» **EXERCISE DETAILS**: In the records below, the line with "Welcome to XM" opens the range and the line with "You can start" closes it; print that range exactly and nothing else.

» **RECORD EXTRACTS**:
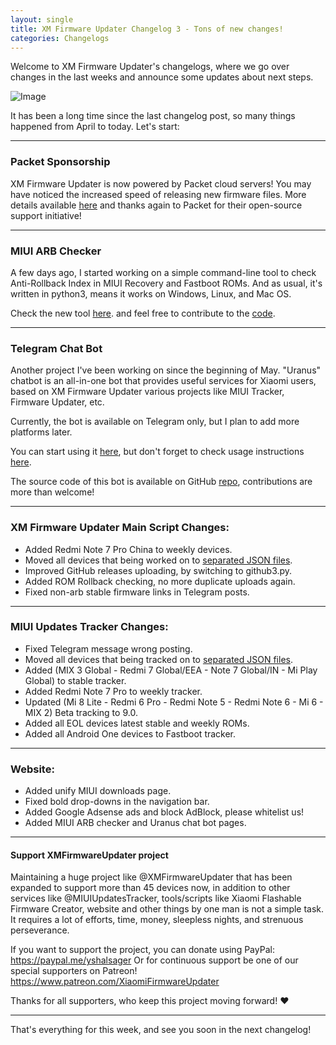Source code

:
 ```yaml
---
layout: single
title: XM Firmware Updater Changelog 3 - Tons of new changes!
categories: Changelogs
---
```


Welcome to XM Firmware Updater's changelogs, where we go over changes in the last weeks and announce some updates about next steps.

![Image](https://github.com/XiaomiFirmwareUpdater/xiaomifirmwareupdater.github.io/raw/master/images/xfu.png)

It has been a long time since the last changelog post, so many things happened from April to today. Let's start:

<hr/>

### Packet Sponsorship
XM Firmware Updater is now powered by Packet cloud servers! You may have noticed the increased speed of releasing new firmware files. More details available [here](https://xmfirmwareupdater.com/2019/05/15/packet.html) and thanks again to Packet for their open-source support initiative!

<hr/>

### MIUI ARB Checker
A few days ago, I started working on a simple command-line tool to check Anti-Rollback Index in MIUI Recovery and Fastboot ROMs. And as usual, it's written in python3, means it works on Windows, Linux, and Mac OS.

Check the new tool [here](https://xmfirmwareupdater.com/projects/miui-arb-checker/). and feel free to contribute to the [code](https://github.com/XiaomiFirmwareUpdater/miui_arb_checker).

<hr/>

### Telegram Chat Bot
Another project I've been working on since the beginning of May. "Uranus" chatbot is an all-in-one bot that provides useful services for Xiaomi users, based on XM Firmware Updater various projects like MIUI Tracker, Firmware Updater, etc.

Currently, the bot is available on Telegram only, but I plan to add more platforms later.

You can start using it [here](https://t.me/XiaomiGeeksBot), but don't forget to check usage instructions [here](https://xmfirmwareupdater.com/projects/uranus-chatbot/#usage).

The source code of this bot is available on GitHub [repo](https://github.com/XiaomiFirmwareUpdater/xiaomi_uranus_tgbot), contributions are more than welcome!

<hr/>

### XM Firmware Updater Main Script Changes:

* Added Redmi Note 7 Pro China to weekly devices.
* Moved all devices that being worked on to [separated JSON files](https://github.com/XiaomiFirmwareUpdater/mi-firmware-updater/tree/master/devices).
* Improved GitHub releases uploading, by switching to github3.py.
* Added ROM Rollback checking, no more duplicate uploads again.
* Fixed non-arb stable firmware links in Telegram posts.

<hr/>

### MIUI Updates Tracker Changes:

* Fixed Telegram message wrong posting.
* Moved all devices that being tracked on to [separated JSON files](https://github.com/XiaomiFirmwareUpdater/miui-updates-tracker/tree/master/devices).
* Added (MIX 3 Global - Redmi 7 Global/EEA - Note 7 Global/IN - Mi Play Global) to stable tracker.
* Added Redmi Note 7 Pro to weekly tracker.
* Updated (Mi 8 Lite - Redmi 6 Pro - Redmi Note 5 - Redmi Note 6 - Mi 6 - MIX 2) Beta tracking to 9.0.
* Added all EOL devices latest stable and weekly ROMs.
* Added all Android One devices to Fastboot tracker.

<hr/>

### Website:
* Added unify MIUI downloads page.
* Fixed bold drop-downs in the navigation bar.
* Added Google Adsense ads and block AdBlock, please whitelist us!
* Added MIUI ARB checker and Uranus chat bot pages.

<hr/>

#### Support XMFirmwareUpdater project
Maintaining a huge project like @XMFirmwareUpdater that has been expanded to support more than 45 devices now, in addition to other services like @MIUIUpdatesTracker, tools/scripts like Xiaomi Flashable Firmware Creator, website and other things by one man is not a simple task.
It requires a lot of efforts, time, money, sleepless nights, and strenuous perseverance.

If you want to support the project, you can donate using PayPal: https://paypal.me/yshalsager
Or for continuous support be one of our special supporters on Patreon! https://www.patreon.com/XiaomiFirmwareUpdater

Thanks for all supporters, who keep this project moving forward! ❤️

<hr/>

That's everything for this week, and see you soon in the next changelog!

» **ANSWER AREA**:
Welcome to XM Firmware Updater's changelogs, where we go over changes in the last weeks and announce some updates about next steps.

![Image](https://github.com/XiaomiFirmwareUpdater/xiaomifirmwareupdater.github.io/raw/master/images/xfu.png)

It has been a long time since the last changelog post, so many things happened from April to today. Let's start:

<hr/>

### Packet Sponsorship
XM Firmware Updater is now powered by Packet cloud servers! You may have noticed the increased speed of releasing new firmware files. More details available [here](https://xmfirmwareupdater.com/2019/05/15/packet.html) and thanks again to Packet for their open-source support initiative!

<hr/>

### MIUI ARB Checker
A few days ago, I started working on a simple command-line tool to check Anti-Rollback Index in MIUI Recovery and Fastboot ROMs. And as usual, it's written in python3, means it works on Windows, Linux, and Mac OS.

Check the new tool [here](https://xmfirmwareupdater.com/projects/miui-arb-checker/). and feel free to contribute to the [code](https://github.com/XiaomiFirmwareUpdater/miui_arb_checker).

<hr/>

### Telegram Chat Bot
Another project I've been working on since the beginning of May. "Uranus" chatbot is an all-in-one bot that provides useful services for Xiaomi users, based on XM Firmware Updater various projects like MIUI Tracker, Firmware Updater, etc.

Currently, the bot is available on Telegram only, but I plan to add more platforms later.

You can start using it [here](https://t.me/XiaomiGeeksBot), but don't forget to check usage instructions [here](https://xmfirmwareupdater.com/projects/uranus-chatbot/#usage).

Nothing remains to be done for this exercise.